**Brief**
Wherever the string "libraries" appears in the records, return the line that holds it.

**Entries supplied**

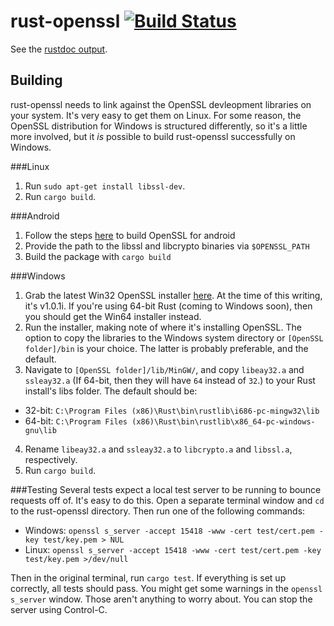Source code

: rust-openssl [![Build Status](https://travis-ci.org/sfackler/rust-openssl.svg?branch=master)](https://travis-ci.org/sfackler/rust-openssl)
============

See the [rustdoc output](https://sfackler.github.io/rust-openssl/doc/openssl).

Building
--------

rust-openssl needs to link against the OpenSSL devleopment libraries on your
system. It's very easy to get them on Linux. For some reason, the OpenSSL
distribution for Windows is structured differently, so it's a little more
involved, but it *is* possible to build rust-openssl successfully on Windows.

###Linux

1. Run `sudo apt-get install libssl-dev`.
2. Run `cargo build`.

###Android
1. Follow the steps [here](wiki.openssl.org/index.php/Android) to build OpenSSL
   for android
2. Provide the path to the libssl and libcrypto binaries via `$OPENSSL_PATH`
3. Build the package with `cargo build`

###Windows

1. Grab the latest Win32 OpenSSL installer [here][1]. At the time of this
   writing, it's v1.0.1i. If you're using 64-bit Rust (coming to Windows soon),
then you should get the Win64 installer instead.
2. Run the installer, making note of where it's installing OpenSSL. The option
   to copy the libraries to the Windows system directory or `[OpenSSL
folder]/bin` is your choice. The latter is probably preferable, and the
default.
3. Navigate to `[OpenSSL folder]/lib/MinGW/`, and copy `libeay32.a` and
`ssleay32.a` (If 64-bit, then they will have `64` instead of `32`.) to your
Rust install's libs folder. The default should be:
  * 32-bit: `C:\Program Files (x86)\Rust\bin\rustlib\i686-pc-mingw32\lib`
  * 64-bit: `C:\Program Files (x86)\Rust\bin\rustlib\x86_64-pc-windows-gnu\lib`
4. Rename `libeay32.a` and `ssleay32.a` to `libcrypto.a` and `libssl.a`,
respectively.
5. Run `cargo build`.

###Testing
Several tests expect a local test server to be running to bounce requests off
of. It's easy to do this. Open a separate terminal window and `cd` to the
rust-openssl directory. Then run one of the following commands:

* Windows: `openssl s_server -accept 15418 -www -cert test/cert.pem -key
  test/key.pem > NUL`
* Linux: `openssl s_server -accept 15418 -www -cert test/cert.pem -key
  test/key.pem >/dev/null`

Then in the original terminal, run `cargo test`. If everything is set up
correctly, all tests should pass. You might get some warnings in the `openssl
s_server` window. Those aren't anything to worry about. You can stop the server
using Control-C.

[1]: http://slproweb.com/products/Win32OpenSSL.html
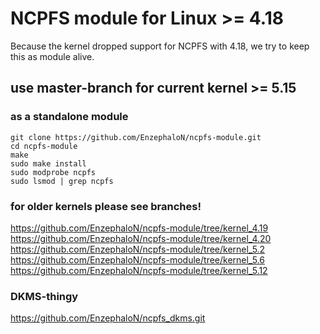 # NCPFS module for Linux >= 4.18 #
Because the kernel dropped support for NCPFS with 4.18, we try to keep this as module alive.

## use master-branch for current kernel >= 5.15 ##

### as a standalone module ###

    git clone https://github.com/EnzephaloN/ncpfs-module.git
    cd ncpfs-module
    make
    sudo make install
    sudo modprobe ncpfs
    sudo lsmod | grep ncpfs

### for older kernels please see branches! ###
https://github.com/EnzephaloN/ncpfs-module/tree/kernel_4.19
https://github.com/EnzephaloN/ncpfs-module/tree/kernel_4.20
https://github.com/EnzephaloN/ncpfs-module/tree/kernel_5.2
https://github.com/EnzephaloN/ncpfs-module/tree/kernel_5.6
https://github.com/EnzephaloN/ncpfs-module/tree/kernel_5.12


### DKMS-thingy ###

https://github.com/EnzephaloN/ncpfs_dkms.git
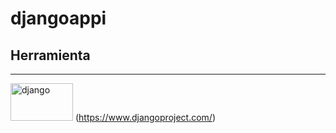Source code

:# djangoappi

## Herramienta 
---
<image src="https://static.djangoproject.com/img/logos/django-logo-positive.png" alt="django" width='100' height='60'> (https://www.djangoproject.com/)

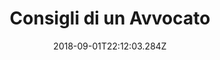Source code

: ---
title: Consigli di un Avvocato
date: "2018-09-01T22:12:03.284Z"
excerpt: "Wordpress development for a blog and lawyer tools website"

description: "<p>From the same client of Living London Way, he wanted to apply a lot of customization to the new theme he bought, Create effective funnels from the blog posts to offer legal advice as a service, and create a series of custom forms and tools to help the potential clients</p> <p>I accomplished this through optimizing creating a child theme and plugins to add new functionalities like a series of shortcodes of different useful tools regarding the Italian Law developed on Vue, the most advanced being the dynamic multiple step form for reclaiming the European Union Reimbursement of canceled or delayed flights, lost baggage, etc.</p> <p>Since we started the blog we have reached up to +20000 unique monthly visitors and a conversion rate of 5%.  The next project in hand is a job board for lawyers, decentralizing the platform to take the site to a new level.</p>"

posttype: "portfolio"
thumbnail: Consiglidiunavvocato.png

role: "Wordpress Web developer"
client: "Consigli di un Avvocato"
dateProject: "Jan 2020 – October 2021"
location: "Italy (remote)"

website: "https://www.consiglidiunavvocato.it/"
repository: ""

testimonial: "Samuel is a good developer. He is always ready to find a way to sort out any inconvenient. He is available 24 on 7 and very professional. I will definitely work with him again. 5 stars in each field. Suggested!"
testimonialAuthor: "Antonio Esposito"
testimonialRole: "Owner"
---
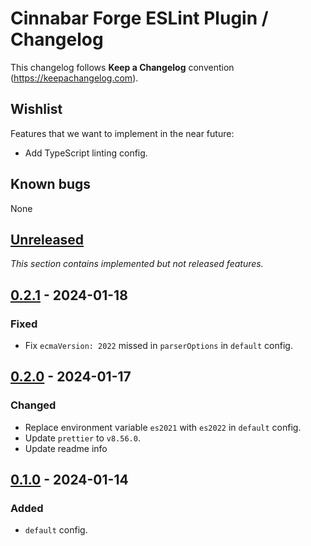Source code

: # Cinnabar Forge ESLint Plugin / Changelog

This changelog follows **Keep a Changelog** convention (<https://keepachangelog.com>).

## Wishlist

Features that we want to implement in the near future:

- Add TypeScript linting config.

## Known bugs

None

## [Unreleased]

_This section contains implemented but not released features._

## [0.2.1] - 2024-01-18

### Fixed

- Fix `ecmaVersion: 2022` missed in `parserOptions` in `default` config.

## [0.2.0] - 2024-01-17

### Changed

- Replace environment variable `es2021` with `es2022` in `default` config.
- Update `prettier` to `v8.56.0`.
- Update readme info

## [0.1.0] - 2024-01-14

### Added

- `default` config.

[unreleased]: https://github.com/cinnabar-forge/eslint-plugin/compare/v0.2.1...HEAD
[0.2.1]: https://github.com/cinnabar-forge/eslint-plugin/releases/tag/v0.2.1
[0.2.0]: https://github.com/cinnabar-forge/eslint-plugin/releases/tag/v0.2.0
[0.1.0]: https://github.com/cinnabar-forge/eslint-plugin/releases/tag/v0.1.0
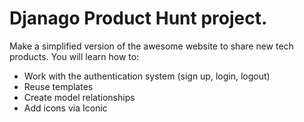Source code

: # Djanago Product Hunt project.
Make a simplified version of the awesome website to share new tech products. You will learn how to: 

* Work with the authentication system (sign up, login, logout) 
* Reuse templates
* Create model relationships
* Add icons via Iconic
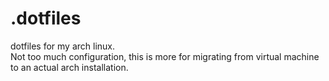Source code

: # .dotfiles
dotfiles for my arch linux. <br>
Not too much configuration, this is more for migrating from virtual machine to an actual arch installation.

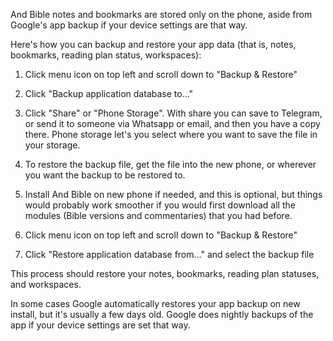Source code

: And Bible notes and bookmarks are stored only on the phone, aside from Google's app backup if your device settings are that way.

Here's how you can backup and restore your app data (that is, notes, bookmarks, reading plan status, workspaces):
1. Click menu icon on top left and scroll down to "Backup & Restore"
2. Click "Backup application database to..."
3. Click "Share" or "Phone Storage". With share you can save to Telegram, or send it to someone via Whatsapp or email, and then you have a copy there. Phone storage let's you select where you want to save the file in your storage.

4. To restore the backup file, get the file into the new phone, or wherever you want the backup to be restored to.
5. Install And Bible on new phone if needed, and this is optional, but things would probably work smoother if you would first download all the modules (Bible versions and commentaries) that you had before.
6. Click menu icon on top left and scroll down to "Backup & Restore"
7. Click "Restore application database from..." and select the backup file

This process should restore your notes, bookmarks, reading plan statuses, and workspaces.

In some cases Google automatically restores your app backup on new install, but it's usually a few days old. Google does nightly backups of the app if your device settings are set that way.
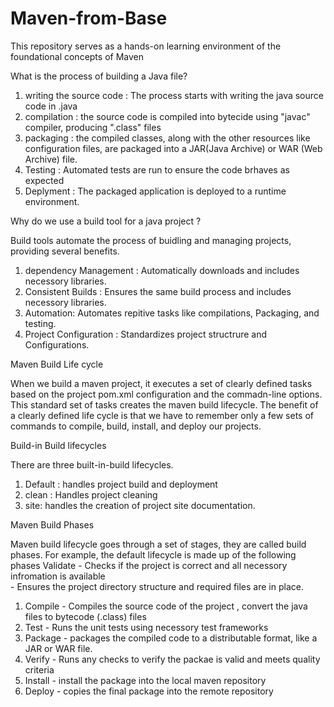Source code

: # Maven-from-Base
This repository serves as a hands-on learning environment of the foundational concepts of Maven 

What is the process of building a Java file?

1) writing the source code : The process starts with writing the java source code in .java
2) compilation : the source code is compiled into bytecide using "javac" compiler, producing ".class" files
3) packaging : the compiled classes, along with the other resources like configuration files, are packaged into a JAR(Java Archive) or WAR (Web Archive) file.
4) Testing : Automated tests are run to ensure the code brhaves as expected
5) Deplyment : The packaged application is deployed to a runtime environment.

Why do we use a build tool for a java project ?

Build tools automate the process of buidling and managing projects, providing several benefits.

1) dependency Management : Automatically downloads and includes necessory libraries.
2) Consistent Builds : Ensures the same build process and includes necessory libraries.
3) Automation: Automates repitive tasks like compilations, Packaging, and testing.
4) Project Configuration : Standardizes project structrure and Configurations.

Maven Build Life cycle 

When we build a maven project, it executes a set of clearly defined tasks based on the project pom.xml configuration and the commadn-line options. This standard set of tasks creates the maven build lifecycle. The benefit of a clearly defined life cycle is that we have to remember only a few sets of commands to compile, build, install, and deploy our projects.

Build-in Build lifecycles

There are three built-in-build lifecycles.

1) Default : handles project build and deployment
2) clean : Handles project cleaning
3) site: handles the creation of project site documentation.

Maven Build Phases 

Maven build lifecycle goes through a set of stages, they are called build phases. For example, the default lifecycle is made up of the following phases 
Validate - Checks if the project is correct and all necessory infromation is available  
         - Ensures the project directory structure and required files are in place.

1) Compile - Compiles the source code of the project , convert the java files to bytecode (.class) files 
2) Test - Runs the unit tests using necessory test frameworks 
3) Package - packages the compiled code to a distributable format, like a JAR or WAR file.
4) Verify - Runs any checks to verify the packae is valid and meets quality criteria 
5) Install - install the package into the local maven repository 
6) Deploy - copies the final package into the remote repository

**Answer for this exercise**
rust-openssl needs to link against the OpenSSL devleopment libraries on your
   to copy the libraries to the Windows system directory or `[OpenSSL
1) dependency Management : Automatically downloads and includes necessory libraries.
2) Consistent Builds : Ensures the same build process and includes necessory libraries.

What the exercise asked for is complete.